-- Data extracts follows --

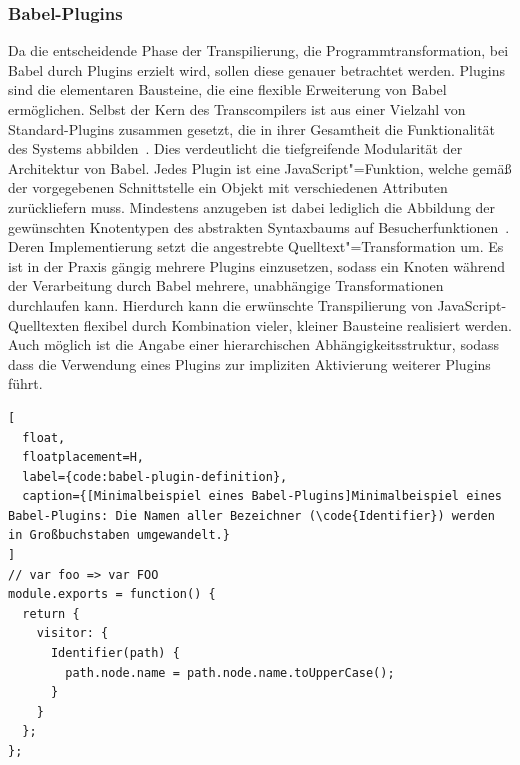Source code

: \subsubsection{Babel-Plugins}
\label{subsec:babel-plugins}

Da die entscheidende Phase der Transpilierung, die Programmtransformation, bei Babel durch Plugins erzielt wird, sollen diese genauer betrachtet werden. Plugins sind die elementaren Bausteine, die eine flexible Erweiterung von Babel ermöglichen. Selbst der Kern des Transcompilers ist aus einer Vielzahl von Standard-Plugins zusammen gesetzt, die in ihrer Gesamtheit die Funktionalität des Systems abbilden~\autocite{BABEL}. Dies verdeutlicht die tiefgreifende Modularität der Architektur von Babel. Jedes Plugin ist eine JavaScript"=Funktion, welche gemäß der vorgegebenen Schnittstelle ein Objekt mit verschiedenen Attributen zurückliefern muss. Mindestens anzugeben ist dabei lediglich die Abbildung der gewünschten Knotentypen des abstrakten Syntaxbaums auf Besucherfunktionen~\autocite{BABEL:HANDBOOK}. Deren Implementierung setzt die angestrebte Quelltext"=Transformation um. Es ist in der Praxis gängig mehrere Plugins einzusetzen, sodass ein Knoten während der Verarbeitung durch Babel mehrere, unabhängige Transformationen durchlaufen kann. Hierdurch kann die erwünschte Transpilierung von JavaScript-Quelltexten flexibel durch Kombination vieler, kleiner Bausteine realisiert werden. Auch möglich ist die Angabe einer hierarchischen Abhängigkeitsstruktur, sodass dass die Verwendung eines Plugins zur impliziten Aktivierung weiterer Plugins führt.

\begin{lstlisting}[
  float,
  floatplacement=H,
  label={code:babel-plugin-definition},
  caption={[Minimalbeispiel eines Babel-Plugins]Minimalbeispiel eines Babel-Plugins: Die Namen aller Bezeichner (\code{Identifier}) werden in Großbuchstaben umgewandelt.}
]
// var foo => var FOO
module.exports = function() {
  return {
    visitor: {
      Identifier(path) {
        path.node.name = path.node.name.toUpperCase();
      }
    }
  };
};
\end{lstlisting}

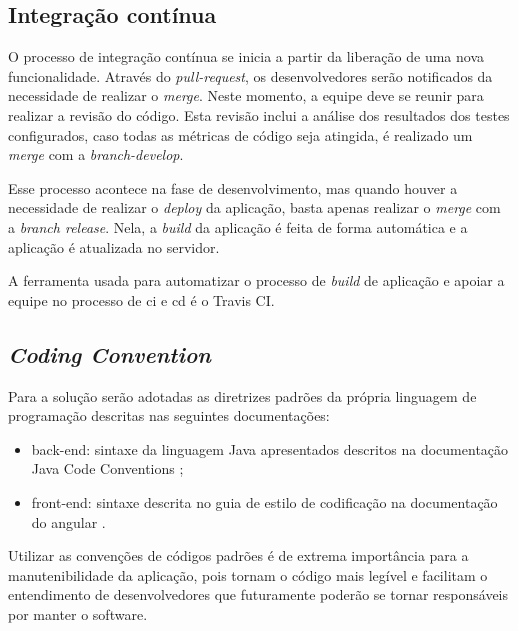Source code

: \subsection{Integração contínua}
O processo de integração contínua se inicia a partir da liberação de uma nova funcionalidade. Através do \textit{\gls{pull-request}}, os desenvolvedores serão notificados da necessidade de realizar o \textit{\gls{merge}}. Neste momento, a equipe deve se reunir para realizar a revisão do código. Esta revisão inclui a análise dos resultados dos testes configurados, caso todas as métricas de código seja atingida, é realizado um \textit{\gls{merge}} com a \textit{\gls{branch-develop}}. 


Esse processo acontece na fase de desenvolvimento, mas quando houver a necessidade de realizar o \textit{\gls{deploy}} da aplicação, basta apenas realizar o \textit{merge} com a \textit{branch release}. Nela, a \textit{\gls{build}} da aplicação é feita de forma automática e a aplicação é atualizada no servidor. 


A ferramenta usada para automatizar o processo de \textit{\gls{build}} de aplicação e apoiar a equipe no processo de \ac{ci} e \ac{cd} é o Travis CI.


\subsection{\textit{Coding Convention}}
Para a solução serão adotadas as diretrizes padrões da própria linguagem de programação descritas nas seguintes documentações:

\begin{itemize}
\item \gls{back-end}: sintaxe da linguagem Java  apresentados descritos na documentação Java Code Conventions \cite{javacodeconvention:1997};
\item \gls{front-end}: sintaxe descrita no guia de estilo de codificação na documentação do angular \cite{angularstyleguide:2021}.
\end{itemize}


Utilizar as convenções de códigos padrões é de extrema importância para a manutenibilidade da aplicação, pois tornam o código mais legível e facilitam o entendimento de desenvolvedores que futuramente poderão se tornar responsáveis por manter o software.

-- Data extracts concluded --

→ Directions for this task
When the listing is transcribed, every line must match the original exactly, and the pictures must be left out.

→ Result of this exercise
Source code

: \subsubsection{Babel-Plugins}
\label{subsec:babel-plugins}

Da die entscheidende Phase der Transpilierung, die Programmtransformation, bei Babel durch Plugins erzielt wird, sollen diese genauer betrachtet werden. Plugins sind die elementaren Bausteine, die eine flexible Erweiterung von Babel ermöglichen. Selbst der Kern des Transcompilers ist aus einer Vielzahl von Standard-Plugins zusammen gesetzt, die in ihrer Gesamtheit die Funktionalität des Systems abbilden~\autocite{BABEL}. Dies verdeutlicht die tiefgreifende Modularität der Architektur von Babel. Jedes Plugin ist eine JavaScript"=Funktion, welche gemäß der vorgegebenen Schnittstelle ein Objekt mit verschiedenen Attributen zurückliefern muss. Mindestens anzugeben ist dabei lediglich die Abbildung der gewünschten Knotentypen des abstrakten Syntaxbaums auf Besucherfunktionen~\autocite{BABEL:HANDBOOK}. Deren Implementierung setzt die angestrebte Quelltext"=Transformation um. Es ist in der Praxis gängig mehrere Plugins einzusetzen, sodass ein Knoten während der Verarbeitung durch Babel mehrere, unabhängige Transformationen durchlaufen kann. Hierdurch kann die erwünschte Transpilierung von JavaScript-Quelltexten flexibel durch Kombination vieler, kleiner Bausteine realisiert werden. Auch möglich ist die Angabe einer hierarchischen Abhängigkeitsstruktur, sodass dass die Verwendung eines Plugins zur impliziten Aktivierung weiterer Plugins führt.

\begin{lstlisting}[
  float,
  floatplacement=H,
  label={code:babel-plugin-definition},
  caption={[Minimalbeispiel eines Babel-Plugins]Minimalbeispiel eines Babel-Plugins: Die Namen aller Bezeichner (\code{Identifier}) werden in Großbuchstaben umgewandelt.}
]
// var foo => var FOO
module.exports = function() {
  return {
    visitor: {
      Identifier(path) {
        path.node.name = path.node.name.toUpperCase();
      }
    }
  };
};
\end{lstlisting}

Source code

: \subsection{Integração contínua}
O processo de integração contínua se inicia a partir da liberação de uma nova funcionalidade. Através do \textit{\gls{pull-request}}, os desenvolvedores serão notificados da necessidade de realizar o \textit{\gls{merge}}. Neste momento, a equipe deve se reunir para realizar a revisão do código. Esta revisão inclui a análise dos resultados dos testes configurados, caso todas as métricas de código seja atingida, é realizado um \textit{\gls{merge}} com a \textit{\gls{branch-develop}}. 


Esse processo acontece na fase de desenvolvimento, mas quando houver a necessidade de realizar o \textit{\gls{deploy}} da aplicação, basta apenas realizar o \textit{merge} com a \textit{branch release}. Nela, a \textit{\gls{build}} da aplicação é feita de forma automática e a aplicação é atualizada no servidor. 


A ferramenta usada para automatizar o processo de \textit{\gls{build}} de aplicação e apoiar a equipe no processo de \ac{ci} e \ac{cd} é o Travis CI.


\subsection{\textit{Coding Convention}}
Para a solução serão adotadas as diretrizes padrões da própria linguagem de programação descritas nas seguintes documentações:

\begin{itemize}
\item \gls{back-end}: sintaxe da linguagem Java  apresentados descritos na documentação Java Code Conventions \cite{javacodeconvention:1997};
\item \gls{front-end}: sintaxe descrita no guia de estilo de codificação na documentação do angular \cite{angularstyleguide:2021}.
\end{itemize}


Utilizar as convenções de códigos padrões é de extrema importância para a manutenibilidade da aplicação, pois tornam o código mais legível e facilitam o entendimento de desenvolvedores que futuramente poderão se tornar responsáveis por manter o software.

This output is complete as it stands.